You still need to be confirmed if you want to test a vocation for the priesthood, even if you’ve been chrismated when being baptised. And that doesn’t make a huge amount of sense either.
I’ll keep waiting for that other time coming. Though I thought about quitting church when I came back to the United States because of this. (Tennessee is a long way from San Francisco.)
In quite a few of the service leaflets we find the statement – “All baptized Christians are welcome to receive.” I always took that to mean the unbaptized were not welcome, but it will help me to think that maybe it doesn’t mean that.
A young friend sings in the choir for a large Episcopal Church. They have a several months long educational program called the ‘catechumenate’ especially designed to turn people into Episcopalians in time to be baptized at the Easter Vigil. I hear tell of a student, having gone through the catechumenate and having come to be Episcopalian, feeling now qualified to voice her indignation about an Asian student who takes communion without having been baptized.
I think there is poison there.
The baptismal covenant does have something to do with it. Funny thing is one of the best parts(bits) of the baptismal covenant is the promise to ‘respect the dignity of every human being’, but the ‘only the baptized welcome to the Eucharist’ would seem at odds with the covenant that qualifies you for the Eucharist in the first place.
The priests/seminarians I have heard talk about this say communion for the unbaptized makes baptism unimportant. I have wondered if the fear is more that it will make the priest less important as gate-keepers since they are the ones that do the baptizing. I tell them the priests we knew in Scotland were plenty important despite the Eucharistic table being thrown wide open.

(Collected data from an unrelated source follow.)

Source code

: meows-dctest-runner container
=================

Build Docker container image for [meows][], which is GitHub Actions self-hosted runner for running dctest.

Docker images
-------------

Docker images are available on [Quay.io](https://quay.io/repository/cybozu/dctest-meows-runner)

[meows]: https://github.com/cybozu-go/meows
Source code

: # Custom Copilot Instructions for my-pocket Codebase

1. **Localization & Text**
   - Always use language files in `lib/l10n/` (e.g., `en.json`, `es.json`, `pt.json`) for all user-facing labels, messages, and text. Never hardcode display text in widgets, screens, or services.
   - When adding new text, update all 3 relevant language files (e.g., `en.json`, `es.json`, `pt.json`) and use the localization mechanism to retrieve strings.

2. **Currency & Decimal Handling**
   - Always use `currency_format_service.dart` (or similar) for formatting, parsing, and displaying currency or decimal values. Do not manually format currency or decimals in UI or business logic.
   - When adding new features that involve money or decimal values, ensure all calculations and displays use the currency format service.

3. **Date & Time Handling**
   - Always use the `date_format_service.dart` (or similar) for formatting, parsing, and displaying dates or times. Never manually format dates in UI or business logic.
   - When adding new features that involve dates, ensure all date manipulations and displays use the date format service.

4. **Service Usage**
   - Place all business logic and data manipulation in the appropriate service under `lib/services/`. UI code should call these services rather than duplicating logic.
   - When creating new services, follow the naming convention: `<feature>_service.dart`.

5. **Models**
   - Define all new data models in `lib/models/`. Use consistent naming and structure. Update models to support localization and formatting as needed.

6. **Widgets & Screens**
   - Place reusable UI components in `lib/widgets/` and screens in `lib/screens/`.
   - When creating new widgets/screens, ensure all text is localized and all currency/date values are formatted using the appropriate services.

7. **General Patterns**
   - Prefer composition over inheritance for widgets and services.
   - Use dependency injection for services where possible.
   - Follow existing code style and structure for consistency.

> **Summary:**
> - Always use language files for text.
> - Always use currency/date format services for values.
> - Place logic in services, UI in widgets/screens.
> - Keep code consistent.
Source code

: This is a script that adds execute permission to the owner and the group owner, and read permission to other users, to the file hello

Of course in practice, however, it mostly seems to me a ‘Don’t Ask, Don’t Tell’ sort of thing.
I do note that the Scottish Episcopal Church and the Church of England put Elizabeth Fry on the church calendar though as a Quaker I doubt she was baptized with water; so is she in or out of the church according to those who stick most closely to the formulas?
That’s a good point, ERP. It would be rather odd to have a saint with whom we were not in communion.
The Church of England also commemorates William and Catherine Booth, if memory serves me correctly. They probably were baptised, but as founders of a denomination that doesn’t, there are some issues there, I think.
And thanks Melissa – I think those statements that appear on service sheets have a lot of theology packed into them. Not all good theology either.
I’m a step more radical – I do not really believe in ordination as the-only-gateway either. I believe in good order. I believe that in any church community the privilege of celebrating belongs with the leaders. I believe it can be better to have no leader than the wrong leader. I believe in the highest standard of education and behaviour for the leaders. I believe that doing that job will change you radically – but I don’t believe in ordination as anything else.
I think this apparently minuscule difference is important not because it has led to ordination of some but because it has let others off the hook; ‘I am not ordained, so I can …’
I believe that much much as I love friends and respect leaders, having somebody to call mother and father always tends to infantalise the person doing the looking-up.
I believe we are all called to Christian adulthood.